* _Task requirements_: Look below for the line containing "Conditions were created with the help of the"; from there, print each line exactly up to and including the line containing "filter, edit, publish", and stop.

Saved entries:
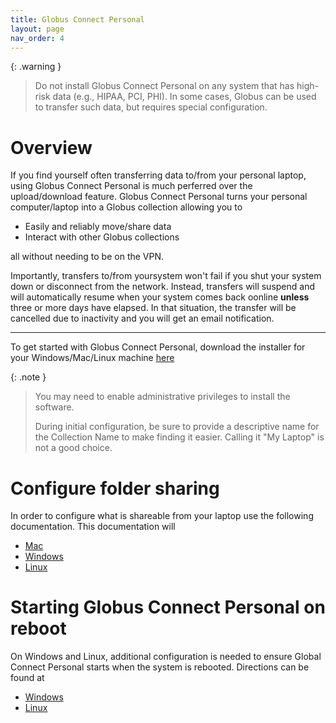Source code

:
 ```yaml
---
title: Globus Connect Personal
layout: page
nav_order: 4
---
```


{: .warning }
> Do not install Globus Connect Personal on any system that has high-risk data (e.g., HIPAA, PCI, PHI).
> In some cases, Globus can be used to transfer such data, but requires special configuration.

# Overview
If you find yourself often transferring data to/from your personal laptop, using
Globus Connect Personal is much perferred over the upload/download feature.  Globus 
Connect Personal turns your personal computer/laptop into a Globus collection allowing you to

- Easily and reliably move/share data
- Interact with other Globus collections

all without needing to be on the VPN.  

Importantly, transfers to/from yoursystem won't fail if you shut your system down or disconnect from the network.
Instead, transfers will suspend and will automatically resume when your system comes
back oonline **unless** three or more days have elapsed.  In that situation,
the transfer will be cancelled due to inactivity and you will get an email
notification.

* * *

To get started with Globus Connect Personal, download the installer for your Windows/Mac/Linux machine [here](https://www.globus.org/globus-connect-personal)

{: .note }
> You may need to enable administrative privileges to install the software.
>
> During initial configuration, be sure to provide a descriptive name for the Collection Name to make finding it easier.  Calling it "My Laptop"
is not a good choice.

# Configure folder sharing
In order to configure what is shareable from your laptop use the following documentation.
This documentation will

- [Mac](https://docs.globus.org/globus-connect-personal/install/mac/#configuration)
- [Windows](https://docs.globus.org/globus-connect-personal/install/windows/#configuration)
- [Linux](https://docs.globus.org/globus-connect-personal/install/linux/#config-paths)

# Starting Globus Connect Personal on reboot
On Windows and Linux, additional configuration is needed to ensure
Global Connect Personal starts when the system is rebooted.  Directions can be found at

- [Windows](https://docs.globus.org/globus-connect-personal/install/windows/#starting_globus_connect_personal_automatically_on_reboot)
- [Linux](https://docs.globus.org/globus-connect-personal/install/linux/#running_globus_connect_personal_as_a_systemd_user_unit)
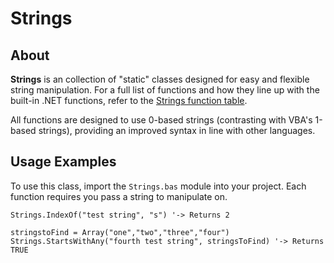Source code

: # Strings
## About
**Strings** is an collection of "static" classes designed for easy and flexible string manipulation. For a full list of functions and how they line up with the built-in .NET functions, refer to the [Strings function table](/docs/StringsFunctionTable.md).

All functions are designed to use 0-based strings (contrasting with VBA's 1-based strings), providing an improved syntax in line with other languages.

## Usage Examples
To use this class, import the `Strings.bas` module into your project. Each function requires you pass a string to manipulate on.
```VB
Strings.IndexOf("test string", "s") '-> Returns 2

stringstoFind = Array("one","two","three","four")
Strings.StartsWithAny("fourth test string", stringsToFind) '-> Returns TRUE
```
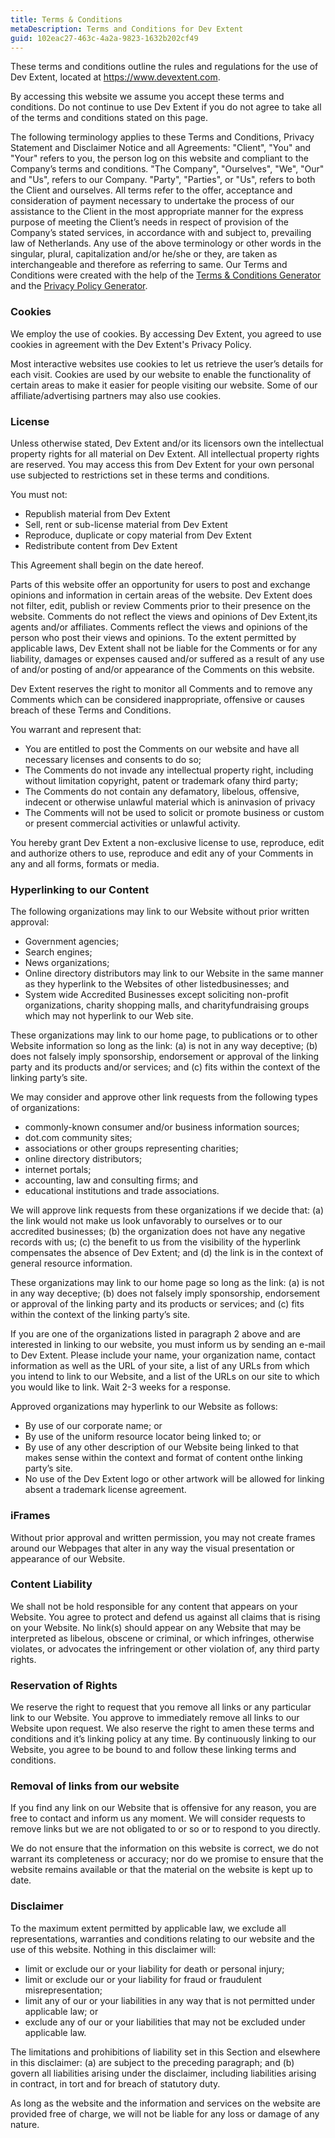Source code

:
 ```yaml
---
title: Terms & Conditions
metaDescription: Terms and Conditions for Dev Extent
guid: 102eac27-463c-4a2a-9823-1632b202cf49
---
```


These terms and conditions outline the rules and regulations for the use of Dev
Extent, located at https://www.devextent.com.

By accessing this website we assume you accept these terms and conditions. Do
not continue to use Dev Extent if you do not agree to take all of the terms and
conditions stated on this page.

The following terminology applies to these Terms and Conditions, Privacy
Statement and Disclaimer Notice and all Agreements: "Client", "You" and "Your"
refers to you, the person log on this website and compliant to the Company’s
terms and conditions. "The Company", "Ourselves", "We", "Our" and "Us", refers
to our Company. "Party", "Parties", or "Us", refers to both the Client and
ourselves. All terms refer to the offer, acceptance and consideration of payment
necessary to undertake the process of our assistance to the Client in the most
appropriate manner for the express purpose of meeting the Client’s needs in
respect of provision of the Company’s stated services, in accordance with and
subject to, prevailing law of Netherlands. Any use of the above terminology or
other words in the singular, plural, capitalization and/or he/she or they, are
taken as interchangeable and therefore as referring to same. Our Terms and
Conditions were created with the help of the
[Terms & Conditions Generator](https://www.privacypolicyonline.com/terms-conditions-generator/)
and the [Privacy Policy Generator](https://www.generateprivacypolicy.com).

### Cookies

We employ the use of cookies. By accessing Dev Extent, you agreed to use cookies
in agreement with the Dev Extent's Privacy Policy.

Most interactive websites use cookies to let us retrieve the user’s details for
each visit. Cookies are used by our website to enable the functionality of
certain areas to make it easier for people visiting our website. Some of our
affiliate/advertising partners may also use cookies.

### License

Unless otherwise stated, Dev Extent and/or its licensors own the intellectual
property rights for all material on Dev Extent. All intellectual property rights
are reserved. You may access this from Dev Extent for your own personal use
subjected to restrictions set in these terms and conditions.

You must not:

- Republish material from Dev Extent
- Sell, rent or sub-license material from Dev Extent
- Reproduce, duplicate or copy material from Dev Extent
- Redistribute content from Dev Extent

This Agreement shall begin on the date hereof.

Parts of this website offer an opportunity for users to post and exchange
opinions and information in certain areas of the website. Dev Extent does not
filter, edit, publish or review Comments prior to their presence on the website.
Comments do not reflect the views and opinions of Dev Extent,its agents and/or
affiliates. Comments reflect the views and opinions of the person who post their
views and opinions. To the extent permitted by applicable laws, Dev Extent shall
not be liable for the Comments or for any liability, damages or expenses caused
and/or suffered as a result of any use of and/or posting of and/or appearance of
the Comments on this website.

Dev Extent reserves the right to monitor all Comments and to remove any Comments
which can be considered inappropriate, offensive or causes breach of these Terms
and Conditions.

You warrant and represent that:

- You are entitled to post the Comments on our website and have all necessary
  licenses and consents to do so;
- The Comments do not invade any intellectual property right, including without
  limitation copyright, patent or trademark ofany third party;
- The Comments do not contain any defamatory, libelous, offensive, indecent or
  otherwise unlawful material which is aninvasion of privacy
- The Comments will not be used to solicit or promote business or custom or
  present commercial activities or unlawful activity.

You hereby grant Dev Extent a non-exclusive license to use, reproduce, edit and
authorize others to use, reproduce and edit any of your Comments in any and all
forms, formats or media.

### Hyperlinking to our Content

The following organizations may link to our Website without prior written
approval:

- Government agencies;
- Search engines;
- News organizations;
- Online directory distributors may link to our Website in the same manner as
  they hyperlink to the Websites of other listedbusinesses; and
- System wide Accredited Businesses except soliciting non-profit organizations,
  charity shopping malls, and charityfundraising groups which may not hyperlink
  to our Web site.

These organizations may link to our home page, to publications or to other
Website information so long as the link: (a) is not in any way deceptive; (b)
does not falsely imply sponsorship, endorsement or approval of the linking party
and its products and/or services; and (c) fits within the context of the linking
party’s site.

We may consider and approve other link requests from the following types of
organizations:

- commonly-known consumer and/or business information sources;
- dot.com community sites;
- associations or other groups representing charities;
- online directory distributors;
- internet portals;
- accounting, law and consulting firms; and
- educational institutions and trade associations.

We will approve link requests from these organizations if we decide that: (a)
the link would not make us look unfavorably to ourselves or to our accredited
businesses; (b) the organization does not have any negative records with us; (c)
the benefit to us from the visibility of the hyperlink compensates the absence
of Dev Extent; and (d) the link is in the context of general resource
information.

These organizations may link to our home page so long as the link: (a) is not in
any way deceptive; (b) does not falsely imply sponsorship, endorsement or
approval of the linking party and its products or services; and (c) fits within
the context of the linking party’s site.

If you are one of the organizations listed in paragraph 2 above and are
interested in linking to our website, you must inform us by sending an e-mail to
Dev Extent. Please include your name, your organization name, contact
information as well as the URL of your site, a list of any URLs from which you
intend to link to our Website, and a list of the URLs on our site to which you
would like to link. Wait 2-3 weeks for a response.

Approved organizations may hyperlink to our Website as follows:

- By use of our corporate name; or
- By use of the uniform resource locator being linked to; or
- By use of any other description of our Website being linked to that makes
  sense within the context and format of content onthe linking party’s site.
- No use of the Dev Extent logo or other artwork will be allowed for linking
  absent a trademark license agreement.

### iFrames

Without prior approval and written permission, you may not create frames around
our Webpages that alter in any way the visual presentation or appearance of our
Website.

### Content Liability

We shall not be hold responsible for any content that appears on your Website.
You agree to protect and defend us against all claims that is rising on your
Website. No link(s) should appear on any Website that may be interpreted as
libelous, obscene or criminal, or which infringes, otherwise violates, or
advocates the infringement or other violation of, any third party rights.

### Reservation of Rights

We reserve the right to request that you remove all links or any particular link
to our Website. You approve to immediately remove all links to our Website upon
request. We also reserve the right to amen these terms and conditions and it’s
linking policy at any time. By continuously linking to our Website, you agree to
be bound to and follow these linking terms and conditions.

### Removal of links from our website

If you find any link on our Website that is offensive for any reason, you are
free to contact and inform us any moment. We will consider requests to remove
links but we are not obligated to or so or to respond to you directly.

We do not ensure that the information on this website is correct, we do not
warrant its completeness or accuracy; nor do we promise to ensure that the
website remains available or that the material on the website is kept up to
date.

### Disclaimer

To the maximum extent permitted by applicable law, we exclude all
representations, warranties and conditions relating to our website and the use
of this website. Nothing in this disclaimer will:

- limit or exclude our or your liability for death or personal injury;
- limit or exclude our or your liability for fraud or fraudulent
  misrepresentation;
- limit any of our or your liabilities in any way that is not permitted under
  applicable law; or
- exclude any of our or your liabilities that may not be excluded under
  applicable law.

The limitations and prohibitions of liability set in this Section and elsewhere
in this disclaimer: (a) are subject to the preceding paragraph; and (b) govern
all liabilities arising under the disclaimer, including liabilities arising in
contract, in tort and for breach of statutory duty.

As long as the website and the information and services on the website are
provided free of charge, we will not be liable for any loss or damage of any
nature.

* _Your response_:
Conditions were created with the help of the
[Terms & Conditions Generator](https://www.privacypolicyonline.com/terms-conditions-generator/)
and the [Privacy Policy Generator](https://www.generateprivacypolicy.com).

### Cookies

We employ the use of cookies. By accessing Dev Extent, you agreed to use cookies
in agreement with the Dev Extent's Privacy Policy.

Most interactive websites use cookies to let us retrieve the user’s details for
each visit. Cookies are used by our website to enable the functionality of
certain areas to make it easier for people visiting our website. Some of our
affiliate/advertising partners may also use cookies.

### License

Unless otherwise stated, Dev Extent and/or its licensors own the intellectual
property rights for all material on Dev Extent. All intellectual property rights
are reserved. You may access this from Dev Extent for your own personal use
subjected to restrictions set in these terms and conditions.

You must not:

- Republish material from Dev Extent
- Sell, rent or sub-license material from Dev Extent
- Reproduce, duplicate or copy material from Dev Extent
- Redistribute content from Dev Extent

This Agreement shall begin on the date hereof.

Parts of this website offer an opportunity for users to post and exchange
opinions and information in certain areas of the website. Dev Extent does not
filter, edit, publish or review Comments prior to their presence on the website.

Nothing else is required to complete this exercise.